Por Kiko Monteiro
Dando
continuidade aos registros de minha pisada junto com o confrade Narciso
Dias por terras que ontem pertenciam a Paripiranga e hoje são de Adustina,
tivemos mais uma grata surpresa ao sermos avisados da existência, eu diria até
espetacular existência e presença de Seu Atanásio. Ele é mais uma testemunha
ocular dos fatos lampiônicos no sertão baiano, e que para nossa sorte
naqueles dias se encontrava em tratamento de saúde na casa da sua filha.
Ex vaqueiro e
coiteiro assumido, Atanásio Gregório dos Santos já não enxerga à onze
anos. Precisamente quando completou os 102 anos de idade... Hoje aos
"111" desafia o tempo e o vento, sim, o homem nasceu em 05 de
fevereiro de 1902. Com prova documental.
Garantiu
lembrar de ontem como se fosse ainda ontem. Conversamos com ele por pouco mais
de uma hora. Não foi fácil montar o seu depoimento. É preciso intimidade com o
ritmo e expressões e corruptelas da fala dos nossos vizinhos de estado. E seu
Atanásio nem sempre partia do inicio ou finalizava um episódio. Alguns
capítulos ficaram pela metade, portanto sem validade para nossa publicação. Não
poderíamos exigir muito, os fatos conhecidos e vivenciados por este baiano
fecharam com chave de ouro a nossa tão proveitosa visita.
Pra início de
conversa, ele nos disse que não era filho de Paripiranga, é natural de
Bebedouro (atual cidade baiana de Coronel João Sá que pertencia à
Jaremoabo).
Que na verdade
foi um coiteiro de dupla função, pois serviu aos dois lados da força.
Na época do
cangaço ele já residia nos Jardins mesmo lugarzinho em que vive amparado
pelos filhos, (atualmente o Jardins é um povoado do município baiano Sitio do
Quinto).
O que
facilitou sua amizade com os cabras de Lampião foi o fato de ser casado com uma
prima do cangaceiro "Saracura". Assinala que o grupo que dominava a
região era justamente o de Ângelo Roque "O Labarêda" um cangaceiro
manso e chefe de Saracura.
Saracura não,
o Benício, que era um excelente vaqueiro e conforme a história,
um sertanejo que revoltou-se ao ver seu pai quase invertebrado numa
rede por conta de uma surra que tomou de uma força volante.
Confiram a
data de nascimento no RG do "menino"
Ressalta que
manteve boa convivência com policiais. Todavia ao botar na balança quem
mais apreciava, deixa claro a sua simpatia pelo modus operandi dos cabras de
Lampião. Afirma que presenciou muito mais atrocidades dos
"Macacos". Afinal de contas...
-
"O que mais tinha na policia era vagabundo a procura de comida e dinheiro.

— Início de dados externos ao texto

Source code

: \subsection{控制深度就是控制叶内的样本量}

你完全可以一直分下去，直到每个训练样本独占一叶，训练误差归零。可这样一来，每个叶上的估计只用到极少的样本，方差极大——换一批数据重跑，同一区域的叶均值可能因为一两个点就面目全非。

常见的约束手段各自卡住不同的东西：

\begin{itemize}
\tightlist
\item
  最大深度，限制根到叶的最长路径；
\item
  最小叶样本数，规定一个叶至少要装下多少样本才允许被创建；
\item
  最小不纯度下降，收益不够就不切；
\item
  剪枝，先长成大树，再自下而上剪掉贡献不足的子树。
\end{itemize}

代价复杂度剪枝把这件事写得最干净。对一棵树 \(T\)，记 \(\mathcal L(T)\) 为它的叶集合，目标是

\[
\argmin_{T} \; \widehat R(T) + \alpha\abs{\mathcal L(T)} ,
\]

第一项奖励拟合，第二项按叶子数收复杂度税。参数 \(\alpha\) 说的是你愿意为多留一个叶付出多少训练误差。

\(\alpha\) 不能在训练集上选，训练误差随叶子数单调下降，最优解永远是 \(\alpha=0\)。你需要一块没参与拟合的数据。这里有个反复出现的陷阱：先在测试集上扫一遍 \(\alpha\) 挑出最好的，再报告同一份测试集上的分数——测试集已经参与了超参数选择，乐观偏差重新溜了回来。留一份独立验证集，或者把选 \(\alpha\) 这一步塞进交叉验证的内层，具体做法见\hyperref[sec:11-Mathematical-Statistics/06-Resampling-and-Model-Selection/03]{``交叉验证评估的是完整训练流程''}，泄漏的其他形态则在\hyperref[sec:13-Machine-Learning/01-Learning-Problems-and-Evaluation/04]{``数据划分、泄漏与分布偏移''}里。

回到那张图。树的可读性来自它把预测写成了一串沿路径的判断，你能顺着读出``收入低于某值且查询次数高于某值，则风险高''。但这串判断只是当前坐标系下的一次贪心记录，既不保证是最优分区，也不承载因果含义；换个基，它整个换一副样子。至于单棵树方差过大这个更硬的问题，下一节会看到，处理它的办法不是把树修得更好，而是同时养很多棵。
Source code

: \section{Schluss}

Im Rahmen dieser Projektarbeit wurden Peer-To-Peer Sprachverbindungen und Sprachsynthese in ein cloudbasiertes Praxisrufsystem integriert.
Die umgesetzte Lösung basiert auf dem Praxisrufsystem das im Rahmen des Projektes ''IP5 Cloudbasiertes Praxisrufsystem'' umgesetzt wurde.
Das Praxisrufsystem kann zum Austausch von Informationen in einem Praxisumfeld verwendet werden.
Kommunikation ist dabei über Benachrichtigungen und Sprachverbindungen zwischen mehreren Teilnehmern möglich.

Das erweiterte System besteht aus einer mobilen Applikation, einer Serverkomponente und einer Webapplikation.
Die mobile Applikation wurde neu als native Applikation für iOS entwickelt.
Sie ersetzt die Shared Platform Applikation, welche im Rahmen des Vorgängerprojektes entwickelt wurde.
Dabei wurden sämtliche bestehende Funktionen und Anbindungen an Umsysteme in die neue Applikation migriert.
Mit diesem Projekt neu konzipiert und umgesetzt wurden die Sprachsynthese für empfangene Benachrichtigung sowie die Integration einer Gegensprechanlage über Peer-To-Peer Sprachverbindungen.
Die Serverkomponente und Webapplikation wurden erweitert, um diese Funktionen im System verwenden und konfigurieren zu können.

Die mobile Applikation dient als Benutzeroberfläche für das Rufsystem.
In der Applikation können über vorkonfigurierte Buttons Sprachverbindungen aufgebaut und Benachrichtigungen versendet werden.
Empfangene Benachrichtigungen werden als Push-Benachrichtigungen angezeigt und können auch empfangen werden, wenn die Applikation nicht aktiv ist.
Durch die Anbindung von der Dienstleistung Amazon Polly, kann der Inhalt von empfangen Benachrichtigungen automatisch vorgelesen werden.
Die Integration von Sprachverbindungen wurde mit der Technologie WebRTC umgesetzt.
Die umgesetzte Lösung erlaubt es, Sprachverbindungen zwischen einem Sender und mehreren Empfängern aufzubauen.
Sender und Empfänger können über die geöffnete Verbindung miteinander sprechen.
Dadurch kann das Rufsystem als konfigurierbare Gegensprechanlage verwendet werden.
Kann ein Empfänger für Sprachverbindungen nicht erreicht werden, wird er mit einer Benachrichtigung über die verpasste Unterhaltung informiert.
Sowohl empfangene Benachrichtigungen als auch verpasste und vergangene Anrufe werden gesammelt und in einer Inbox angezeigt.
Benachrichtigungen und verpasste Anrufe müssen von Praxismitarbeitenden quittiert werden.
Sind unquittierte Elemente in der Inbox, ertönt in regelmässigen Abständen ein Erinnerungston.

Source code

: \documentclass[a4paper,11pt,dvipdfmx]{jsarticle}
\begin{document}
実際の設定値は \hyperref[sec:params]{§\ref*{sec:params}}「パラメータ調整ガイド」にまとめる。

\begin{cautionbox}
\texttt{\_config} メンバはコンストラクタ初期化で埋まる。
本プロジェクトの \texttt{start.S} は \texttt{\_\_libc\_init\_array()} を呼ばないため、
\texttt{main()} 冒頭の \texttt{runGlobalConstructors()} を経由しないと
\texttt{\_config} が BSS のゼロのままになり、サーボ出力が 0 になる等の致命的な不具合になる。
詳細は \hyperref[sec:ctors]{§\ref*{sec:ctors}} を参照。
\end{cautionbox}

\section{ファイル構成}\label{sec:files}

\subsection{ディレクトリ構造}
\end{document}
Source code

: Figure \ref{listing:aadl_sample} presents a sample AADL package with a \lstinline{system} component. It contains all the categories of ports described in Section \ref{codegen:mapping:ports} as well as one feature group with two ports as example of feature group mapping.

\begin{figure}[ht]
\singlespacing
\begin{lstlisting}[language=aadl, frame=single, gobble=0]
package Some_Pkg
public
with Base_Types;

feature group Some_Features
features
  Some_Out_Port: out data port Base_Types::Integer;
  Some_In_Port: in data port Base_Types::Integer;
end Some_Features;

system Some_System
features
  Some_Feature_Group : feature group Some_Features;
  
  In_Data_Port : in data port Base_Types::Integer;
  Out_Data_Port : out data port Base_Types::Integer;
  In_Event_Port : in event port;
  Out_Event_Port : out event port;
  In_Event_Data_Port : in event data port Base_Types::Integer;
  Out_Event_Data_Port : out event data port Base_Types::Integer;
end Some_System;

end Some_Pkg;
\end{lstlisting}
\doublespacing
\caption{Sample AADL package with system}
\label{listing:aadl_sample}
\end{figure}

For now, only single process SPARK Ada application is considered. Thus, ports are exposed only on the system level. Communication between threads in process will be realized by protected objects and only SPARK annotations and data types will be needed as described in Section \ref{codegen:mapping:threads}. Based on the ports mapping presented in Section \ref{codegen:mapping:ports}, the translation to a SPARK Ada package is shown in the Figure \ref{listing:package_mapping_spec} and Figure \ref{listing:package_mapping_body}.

Era uma época de secas terríveis e estas pessoas não tinham opção. A única
alternativa era pegar em armas para perseguir cangaceiros. Mas a única coisa
que a maioria sabia fazer era pilhéria, covardia de bater em pobres coitados.
Enfrentar os cangaceiros como devia de ser... Ah! foram poucos".
L.A. - Sabendo
que havia violência de ambas as partes, por que o senhor preferia lidar com os
cangaceiros do que com as Forças?
- "Vamos
dizer assim: Eu não fazia nem cara feia, nem corpo mole. A volante exigia que
eu matasse um bode dos meus, eu atendia, eles comiam, enchiam o bucho, nem
sequer agradeciam e iam embora. Já os cangaceiros pediam a mesma coisa, porem
ao se fartarem pagavam pelo animal abatido. Aliás, eu ganhava de cinco a dez
mil réis por qualquer favor prestado a cabroeira".
L.A. - O
senhor chegou a frequentar algum baile com os cangaceiros?
- "Fui
dançar uma única vez um "pagode" convidado pelo próprio Ângelo Roque
no Pinhão. Mas chegou uma força e teve tiroteio. Nesse dia não morreu ninguém,
eu consegui fugir me arrastando pelo batente da choupana".
L.A. - E
Lampião?
-
"Conheci demais, ele andou muito no sitio (Do quinto), aqui pelas matas de
Paripiranga, também, tinha preferência pelos coitos na beira do rio Vaza Barris
que corta a região".
A cada
intervalo Seu Atanásio sempre repetia: - Tempo bom,
meus amigos, é o de hoje.
Também pudera,
o homem na condição de coiteiro, e de quem viu muito assombro e desmandos de
toda a sorte no sertão pode fazer o comparativo.
Certa vez ele
guiou a cabroeira até a casa de uma mulher chamada Josefa de Bispo que
morava com três filhos no lugar chamado Quixaba. Ao perceber a fome que estes
passavam, os cabras ruins do sertão num momento de benevolência (heroísmo)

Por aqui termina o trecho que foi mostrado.